§ **Material supplied**
★ ★ ★ ★ ★

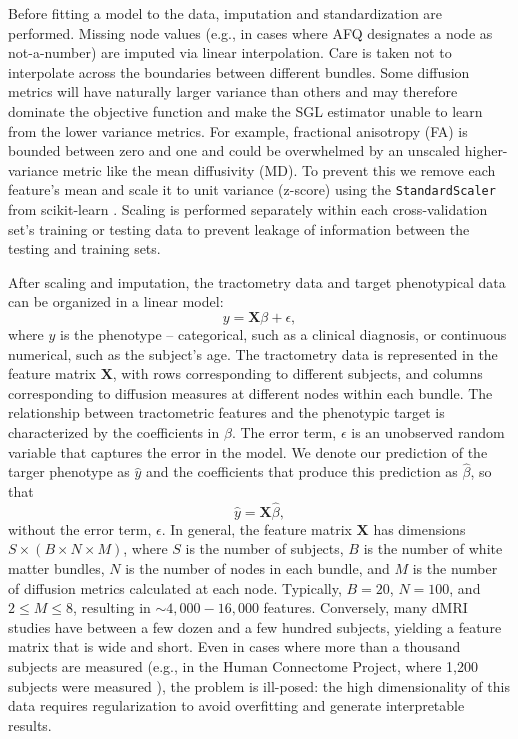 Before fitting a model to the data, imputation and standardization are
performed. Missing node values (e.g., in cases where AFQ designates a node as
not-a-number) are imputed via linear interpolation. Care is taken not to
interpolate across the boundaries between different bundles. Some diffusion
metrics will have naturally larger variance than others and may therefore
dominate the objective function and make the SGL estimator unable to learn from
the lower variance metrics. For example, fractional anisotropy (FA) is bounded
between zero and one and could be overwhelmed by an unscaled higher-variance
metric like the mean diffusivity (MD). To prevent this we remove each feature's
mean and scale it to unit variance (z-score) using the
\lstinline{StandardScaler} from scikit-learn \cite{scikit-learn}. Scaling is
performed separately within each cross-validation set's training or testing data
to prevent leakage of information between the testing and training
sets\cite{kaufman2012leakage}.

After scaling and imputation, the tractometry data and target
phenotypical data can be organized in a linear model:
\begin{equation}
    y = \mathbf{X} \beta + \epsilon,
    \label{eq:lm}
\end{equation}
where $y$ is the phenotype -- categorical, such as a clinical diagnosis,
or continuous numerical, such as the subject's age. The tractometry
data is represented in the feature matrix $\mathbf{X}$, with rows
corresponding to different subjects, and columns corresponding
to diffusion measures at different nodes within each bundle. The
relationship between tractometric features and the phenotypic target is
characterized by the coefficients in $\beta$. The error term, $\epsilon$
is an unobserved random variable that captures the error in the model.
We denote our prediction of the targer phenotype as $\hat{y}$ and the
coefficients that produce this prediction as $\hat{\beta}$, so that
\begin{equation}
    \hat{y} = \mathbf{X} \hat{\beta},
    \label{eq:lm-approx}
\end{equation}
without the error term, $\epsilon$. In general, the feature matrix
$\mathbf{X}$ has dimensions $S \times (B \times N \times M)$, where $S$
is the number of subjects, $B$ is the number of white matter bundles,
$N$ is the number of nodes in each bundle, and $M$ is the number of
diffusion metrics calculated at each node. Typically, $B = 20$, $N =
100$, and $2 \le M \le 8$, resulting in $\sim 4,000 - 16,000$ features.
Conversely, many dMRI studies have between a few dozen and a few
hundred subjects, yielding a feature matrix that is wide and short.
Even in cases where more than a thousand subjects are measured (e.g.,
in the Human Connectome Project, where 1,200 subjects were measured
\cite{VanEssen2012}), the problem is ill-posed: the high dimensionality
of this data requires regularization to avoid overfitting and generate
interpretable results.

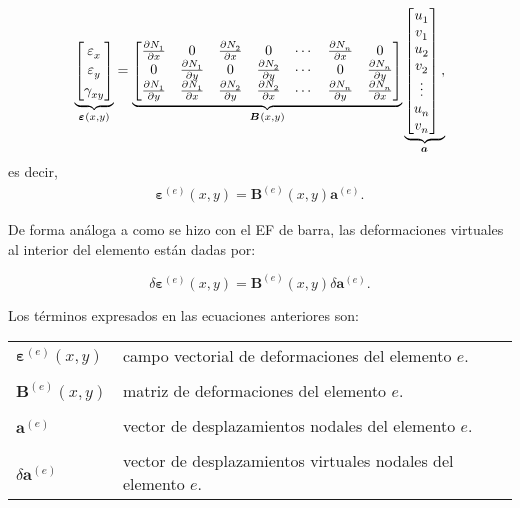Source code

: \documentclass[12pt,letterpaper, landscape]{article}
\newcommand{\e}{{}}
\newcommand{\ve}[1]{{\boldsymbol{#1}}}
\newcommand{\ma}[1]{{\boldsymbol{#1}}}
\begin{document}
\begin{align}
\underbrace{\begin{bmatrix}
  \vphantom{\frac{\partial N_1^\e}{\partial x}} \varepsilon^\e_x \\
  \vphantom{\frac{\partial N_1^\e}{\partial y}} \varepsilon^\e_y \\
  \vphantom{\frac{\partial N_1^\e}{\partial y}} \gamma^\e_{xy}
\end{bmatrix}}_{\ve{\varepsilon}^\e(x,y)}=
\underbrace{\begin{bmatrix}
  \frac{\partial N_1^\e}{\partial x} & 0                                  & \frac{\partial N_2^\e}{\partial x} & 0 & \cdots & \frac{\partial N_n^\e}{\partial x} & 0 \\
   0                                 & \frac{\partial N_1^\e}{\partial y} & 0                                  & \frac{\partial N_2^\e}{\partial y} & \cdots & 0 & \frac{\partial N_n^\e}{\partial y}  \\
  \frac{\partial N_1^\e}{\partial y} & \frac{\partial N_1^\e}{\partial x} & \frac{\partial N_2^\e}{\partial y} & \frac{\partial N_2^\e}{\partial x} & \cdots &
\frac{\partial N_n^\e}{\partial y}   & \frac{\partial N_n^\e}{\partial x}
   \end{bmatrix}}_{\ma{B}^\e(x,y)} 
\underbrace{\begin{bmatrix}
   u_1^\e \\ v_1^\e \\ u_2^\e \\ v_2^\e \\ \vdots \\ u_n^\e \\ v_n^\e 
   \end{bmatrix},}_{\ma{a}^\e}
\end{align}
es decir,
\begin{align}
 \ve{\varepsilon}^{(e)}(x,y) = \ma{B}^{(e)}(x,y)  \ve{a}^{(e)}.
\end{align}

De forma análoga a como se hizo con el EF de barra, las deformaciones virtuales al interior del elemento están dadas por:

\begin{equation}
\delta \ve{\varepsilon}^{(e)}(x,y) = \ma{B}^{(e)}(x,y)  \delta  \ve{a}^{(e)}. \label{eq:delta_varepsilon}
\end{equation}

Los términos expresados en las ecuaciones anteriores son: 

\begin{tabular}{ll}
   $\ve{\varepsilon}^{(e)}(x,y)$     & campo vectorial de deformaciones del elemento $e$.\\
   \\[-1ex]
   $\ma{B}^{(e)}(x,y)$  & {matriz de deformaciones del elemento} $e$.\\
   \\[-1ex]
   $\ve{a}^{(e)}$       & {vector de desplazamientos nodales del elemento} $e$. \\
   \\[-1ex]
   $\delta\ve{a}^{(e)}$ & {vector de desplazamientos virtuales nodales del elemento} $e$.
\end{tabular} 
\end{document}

★ ★ ★ ★ ★

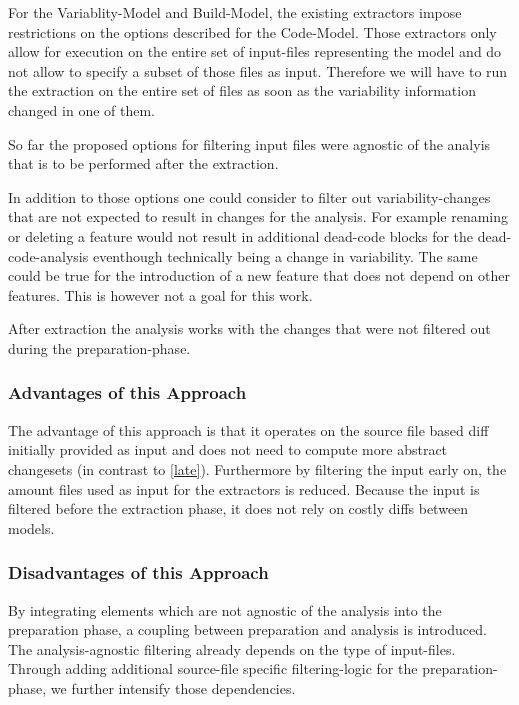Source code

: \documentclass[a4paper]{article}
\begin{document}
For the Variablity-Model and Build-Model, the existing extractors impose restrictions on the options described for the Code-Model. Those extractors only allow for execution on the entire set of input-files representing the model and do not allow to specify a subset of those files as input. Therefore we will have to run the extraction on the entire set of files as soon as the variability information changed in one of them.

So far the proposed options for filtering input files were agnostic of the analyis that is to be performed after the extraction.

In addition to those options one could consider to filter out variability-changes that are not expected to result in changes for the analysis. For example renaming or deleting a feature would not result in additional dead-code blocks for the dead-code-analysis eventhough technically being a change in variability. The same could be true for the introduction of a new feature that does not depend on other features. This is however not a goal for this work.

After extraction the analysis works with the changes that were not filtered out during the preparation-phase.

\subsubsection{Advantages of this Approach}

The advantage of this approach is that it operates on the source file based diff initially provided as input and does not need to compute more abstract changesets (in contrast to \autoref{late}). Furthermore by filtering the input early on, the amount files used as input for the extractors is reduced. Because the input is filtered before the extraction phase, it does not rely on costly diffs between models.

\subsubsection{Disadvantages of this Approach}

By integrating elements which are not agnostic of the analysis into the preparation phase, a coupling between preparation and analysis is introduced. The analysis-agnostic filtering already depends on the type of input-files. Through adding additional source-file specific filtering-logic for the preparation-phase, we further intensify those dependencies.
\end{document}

★ ★ ★ ★ ★

§ **What needs to be done**
Give the count of lines above that include the word "nodes", stating no other information.

§ **Result for this exercise**
2